**REQUIREMENT**
Below is a listing. Gather each line of it that contains "aplicación".
+-------+
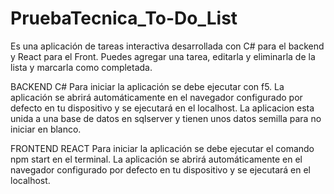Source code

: # PruebaTecnica_To-Do_List
Es una aplicación de tareas interactiva desarrollada con C# para el backend y React para el Front. Puedes agregar una tarea, editarla y eliminarla de la lista y marcarla como completada.

BACKEND C#
Para iniciar la aplicación se debe ejecutar con f5.
La aplicación se abrirá automáticamente en el navegador configurado por defecto en tu dispositivo y se ejecutará en el localhost.
La aplicacion esta unida a una base de datos en sqlserver y tienen unos datos semilla para no iniciar en blanco.   

FRONTEND REACT
Para iniciar la aplicación se debe ejecutar el comando npm start en el terminal.
La aplicación se abrirá automáticamente en el navegador configurado por defecto en tu dispositivo y se ejecutará en el localhost.
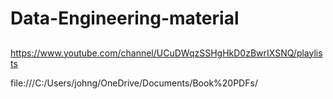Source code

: # Data-Engineering-material
 ##
 ##
 ##
 ##
 ##
 

 https://www.youtube.com/channel/UCuDWqzSSHgHkD0zBwrIXSNQ/playlists
 
 file:///C:/Users/johng/OneDrive/Documents/Book%20PDFs/
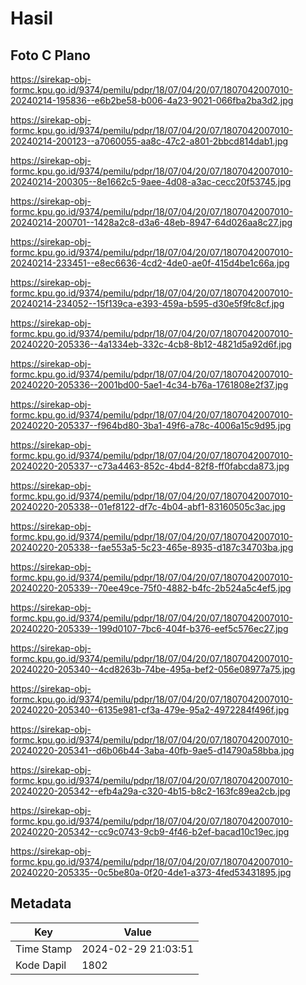 # Hasil

## Foto C Plano

https://sirekap-obj-formc.kpu.go.id/9374/pemilu/pdpr/18/07/04/20/07/1807042007010-20240214-195836--e6b2be58-b006-4a23-9021-066fba2ba3d2.jpg

https://sirekap-obj-formc.kpu.go.id/9374/pemilu/pdpr/18/07/04/20/07/1807042007010-20240214-200123--a7060055-aa8c-47c2-a801-2bbcd814dab1.jpg

https://sirekap-obj-formc.kpu.go.id/9374/pemilu/pdpr/18/07/04/20/07/1807042007010-20240214-200305--8e1662c5-9aee-4d08-a3ac-cecc20f53745.jpg

https://sirekap-obj-formc.kpu.go.id/9374/pemilu/pdpr/18/07/04/20/07/1807042007010-20240214-200701--1428a2c8-d3a6-48eb-8947-64d026aa8c27.jpg

https://sirekap-obj-formc.kpu.go.id/9374/pemilu/pdpr/18/07/04/20/07/1807042007010-20240214-233451--e8ec6636-4cd2-4de0-ae0f-415d4be1c66a.jpg

https://sirekap-obj-formc.kpu.go.id/9374/pemilu/pdpr/18/07/04/20/07/1807042007010-20240214-234052--15f139ca-e393-459a-b595-d30e5f9fc8cf.jpg

https://sirekap-obj-formc.kpu.go.id/9374/pemilu/pdpr/18/07/04/20/07/1807042007010-20240220-205336--4a1334eb-332c-4cb8-8b12-4821d5a92d6f.jpg

https://sirekap-obj-formc.kpu.go.id/9374/pemilu/pdpr/18/07/04/20/07/1807042007010-20240220-205336--2001bd00-5ae1-4c34-b76a-1761808e2f37.jpg

https://sirekap-obj-formc.kpu.go.id/9374/pemilu/pdpr/18/07/04/20/07/1807042007010-20240220-205337--f964bd80-3ba1-49f6-a78c-4006a15c9d95.jpg

https://sirekap-obj-formc.kpu.go.id/9374/pemilu/pdpr/18/07/04/20/07/1807042007010-20240220-205337--c73a4463-852c-4bd4-82f8-ff0fabcda873.jpg

https://sirekap-obj-formc.kpu.go.id/9374/pemilu/pdpr/18/07/04/20/07/1807042007010-20240220-205338--01ef8122-df7c-4b04-abf1-83160505c3ac.jpg

https://sirekap-obj-formc.kpu.go.id/9374/pemilu/pdpr/18/07/04/20/07/1807042007010-20240220-205338--fae553a5-5c23-465e-8935-d187c34703ba.jpg

https://sirekap-obj-formc.kpu.go.id/9374/pemilu/pdpr/18/07/04/20/07/1807042007010-20240220-205339--70ee49ce-75f0-4882-b4fc-2b524a5c4ef5.jpg

https://sirekap-obj-formc.kpu.go.id/9374/pemilu/pdpr/18/07/04/20/07/1807042007010-20240220-205339--199d0107-7bc6-404f-b376-eef5c576ec27.jpg

https://sirekap-obj-formc.kpu.go.id/9374/pemilu/pdpr/18/07/04/20/07/1807042007010-20240220-205340--4cd8263b-74be-495a-bef2-056e08977a75.jpg

https://sirekap-obj-formc.kpu.go.id/9374/pemilu/pdpr/18/07/04/20/07/1807042007010-20240220-205340--6135e981-cf3a-479e-95a2-4972284f496f.jpg

https://sirekap-obj-formc.kpu.go.id/9374/pemilu/pdpr/18/07/04/20/07/1807042007010-20240220-205341--d6b06b44-3aba-40fb-9ae5-d14790a58bba.jpg

https://sirekap-obj-formc.kpu.go.id/9374/pemilu/pdpr/18/07/04/20/07/1807042007010-20240220-205342--efb4a29a-c320-4b15-b8c2-163fc89ea2cb.jpg

https://sirekap-obj-formc.kpu.go.id/9374/pemilu/pdpr/18/07/04/20/07/1807042007010-20240220-205342--cc9c0743-9cb9-4f46-b2ef-bacad10c19ec.jpg

https://sirekap-obj-formc.kpu.go.id/9374/pemilu/pdpr/18/07/04/20/07/1807042007010-20240220-205335--0c5be80a-0f20-4de1-a373-4fed53431895.jpg


## Metadata

| Key        | Value               |
| ---------- | ------------------- |
| Time Stamp | 2024-02-29 21:03:51 |
| Kode Dapil | 1802                |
+-------+
**TASK RESULT**
Es una aplicación de tareas interactiva desarrollada con C# para el backend y React para el Front. Puedes agregar una tarea, editarla y eliminarla de la lista y marcarla como completada.
Para iniciar la aplicación se debe ejecutar con f5.
La aplicación se abrirá automáticamente en el navegador configurado por defecto en tu dispositivo y se ejecutará en el localhost.
Para iniciar la aplicación se debe ejecutar el comando npm start en el terminal.
La aplicación se abrirá automáticamente en el navegador configurado por defecto en tu dispositivo y se ejecutará en el localhost.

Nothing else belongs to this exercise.